If you’re reading this, you either clicked from Facebook or have been following my blog for some time. Either way, there’s something I want to tell you.
I have a love-hate relationship with beginning again.
Beginning again is great. It is certainly way better than quiting. But on dark days, beginning again makes me feel like a failure because it means that for the nth time, I started something and then failed to keep up with it.
Take lettering, for example. I started lettering because I want to have a diversion from my 8-to-5 desk job. It wasn’t really a passion, although I did develop an affinity to it. But as months went on, I found myself slowly losing the drive to pursue the craft. I tried picking up other outlets in the hopes of keeping myself relevant to the creative community — urban/travel sketching, graphic design, watercolor and charcoal painting — but like all things that came before them, I failed to follow through.
Or take this blog. I thought things would be different if I get my own hosting and domain, as if shelling out money would suddenly make me more productive in blogging. I’m an owner of a dot-com address for seven months already, but I only managed to write 18 entries. Pathetic.
I’m telling you all this because you followed me for a reason, and I’m not delivering. Frankly, you deserve more content. I know you do. But I created my social media presence on the back of being an “artist.” Now that I couldn’t identify with being an artist anymore, I’m no longer sure what to post about.
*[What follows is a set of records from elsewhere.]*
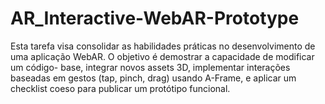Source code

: # AR_Interactive-WebAR-Prototype
Esta tarefa visa consolidar as habilidades práticas no desenvolvimento de uma  aplicação WebAR. O objetivo é demostrar a capacidade de modificar um código- base, integrar novos assets 3D, implementar interações baseadas em gestos (tap, pinch,  drag) usando A-Frame, e aplicar um checklist coeso para publicar um protótipo funcional.
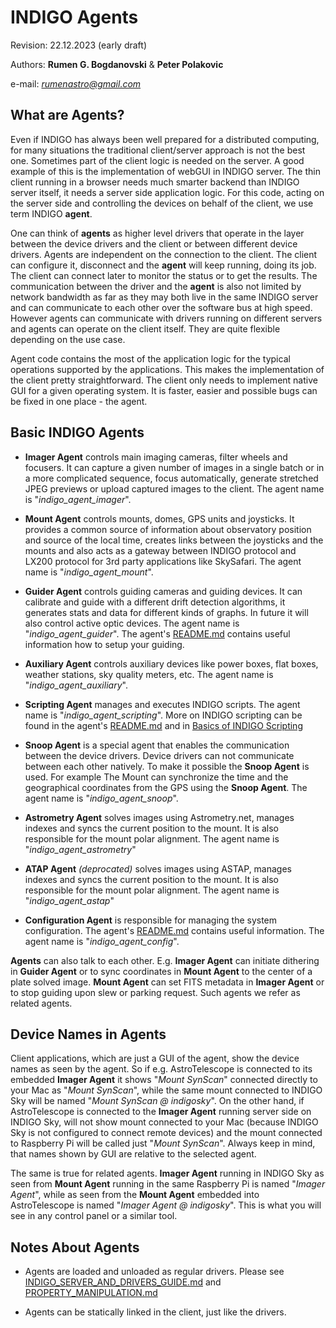 # INDIGO Agents
Revision: 22.12.2023 (early draft)

Authors: **Rumen G. Bogdanovski** & **Peter Polakovic**

e-mail: *rumenastro@gmail.com*

## What are Agents?

Even if INDIGO has always been well prepared for a distributed computing, for many situations the traditional
client/server approach is not the best one. Sometimes part of the client logic is needed on the server.
A good example of this is the implementation of webGUI in INDIGO server. The thin client running in a browser needs much smarter backend than INDIGO server itself, it needs a server side application logic. For this code, acting on the server side and controlling the devices on behalf of the client, we use term INDIGO **agent**.

One can think of **agents** as higher level drivers that operate in the layer between the device drivers and the client or between different device drivers. Agents are independent on the connection to the client. The client can configure it, disconnect and the **agent** will keep running, doing its job. The client can connect later to monitor the status or to get the results. The communication between the driver and the **agent** is also not limited by network bandwidth as far as they may both live in the same INDIGO server and can communicate to each other over the software bus at high speed. However agents can communicate with drivers running on different servers and agents can operate on the client itself. They are quite flexible depending on the use case.

Agent code contains the most of the application logic for the typical operations supported by the applications. This makes the implementation of the client pretty straightforward. The client only needs to implement native GUI for a given operating system. It is faster, easier and possible bugs can be fixed in one place - the agent.

## Basic INDIGO Agents

- **Imager Agent** controls main imaging cameras, filter wheels and focusers. It can capture a given number of images in a single batch or in a more complicated sequence, focus automatically, generate stretched JPEG previews or upload captured images to the client. The agent name is "*indigo_agent_imager*".

- **Mount Agent** controls mounts, domes, GPS units and joysticks. It provides a common source of information about observatory position and source of the local time, creates links between the joysticks and the mounts and also acts as a gateway between INDIGO protocol and LX200 protocol for 3rd party applications like SkySafari. The agent name is "*indigo_agent_mount*".

- **Guider Agent** controls guiding cameras and guiding devices. It can calibrate and guide with a different drift detection algorithms, it generates stats and data for different kinds of graphs. In future it will also control active optic devices. The agent name is "*indigo_agent_guider*". The agent's [README.md](https://github.com/indigo-astronomy/indigo/blob/master/indigo_drivers/agent_guider/README.md) contains useful information how to setup your guiding.

- **Auxiliary Agent** controls auxiliary devices like power boxes, flat boxes, weather stations, sky quality meters, etc. The agent name is "*indigo_agent_auxiliary*".

- **Scripting Agent** manages and executes INDIGO scripts. The agent name is "*indigo_agent_scripting*". More on INDIGO scripting can be found in the agent's [README.md](https://github.com/indigo-astronomy/indigo/blob/master/indigo_drivers/agent_scripting/README.md) and in [Basics of INDIGO Scripting](https://github.com/indigo-astronomy/indigo/blob/master/indigo_docs/SCRIPTING_BASICS.md)

- **Snoop Agent** is a special agent that enables the communication between the device drivers. Device drivers can not communicate between each other natively. To make it possible the **Snoop Agent** is used. For example The Mount can synchronize the time and the geographical coordinates from the GPS using the **Snoop Agent**. The agent name is "*indigo_agent_snoop*".

- **Astrometry Agent** solves images using Astrometry.net, manages indexes and syncs the current position to the mount. It is also responsible for the mount polar alignment. The agent name is "*indigo_agent_astrometry*"

- **ATAP Agent** *(deprocated)* solves images using ASTAP, manages indexes and syncs the current position to the mount. It is also responsible for the mount polar alignment. The agent name is "*indigo_agent_astap*"

- **Configuration Agent** is responsible for managing the system configuration. The agent's [README.md](https://github.com/indigo-astronomy/indigo/blob/master/indigo_drivers/agent_config/README.md) contains useful information. The agent name is "*indigo_agent_config*".


**Agents** can also talk to each other. E.g. **Imager Agent** can initiate dithering in **Guider Agent** or to sync coordinates in **Mount Agent** to the center of a plate solved image. **Mount Agent** can set FITS metadata in **Imager Agent** or to stop guiding upon slew or parking request. Such agents we refer as related agents.

## Device Names in Agents

 Client applications, which are just a GUI of the agent, show the device names as seen by the agent. So if e.g. AstroTelescope is connected to its embedded **Imager Agent** it shows "*Mount SynScan*" connected directly to your Mac as "*Mount SynScan*", while the same mount connected to INDIGO Sky will be named "*Mount SynScan @ indigosky*". On the other hand, if AstroTelescope is connected to the **Imager Agent** running server side on INDIGO Sky, will not show mount connected to your Mac (because INDIGO Sky is not configured to connect remote devices) and the mount connected to Raspberry Pi will be called just "*Mount SynScan*". Always keep in mind, that names shown by GUI are relative to the selected agent.

The same is true for related agents. **Imager Agent** running in INDIGO Sky as seen from **Mount Agent** running in the same Raspberry Pi is named "*Imager Agent*", while as seen from the **Mount Agent** embedded into AstroTelescope is named "*Imager Agent @ indigosky*". This is what you will see in any control panel or a similar tool.

## Notes About Agents

- Agents are loaded and unloaded as regular drivers. Please see [INDIGO_SERVER_AND_DRIVERS_GUIDE.md](https://github.com/indigo-astronomy/indigo/blob/master/indigo_docs/INDIGO_SERVER_AND_DRIVERS_GUIDE.md) and [PROPERTY_MANIPULATION.md](https://github.com/indigo-astronomy/indigo/blob/master/indigo_docs/PROPERTY_MANIPULATION.md)

- Agents can be statically linked in the client, just like the drivers.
I hate to disappoint you, but I may have to shred the ‘artist’ label for a while. I cannot give that word justice right now. I have some friends who are already flying with well-earned artist wings and I feel both proud and envious of them, but I cannot join the flight as of yet.
This meant disaster for the social media following I’ve built, especially on Instagram. But I don’t want to give any more excuses. No more blaming artist’s block or busy work or mid-life crisis. I will, from now on, try to always speak my truth, and it is this: I began and then I failed, and as much as I hate beginning again, I know that it is the only sensible choice.
I’m restarting as Odee. Not Odee the hand letterer or sketcher or blogger — just Odee.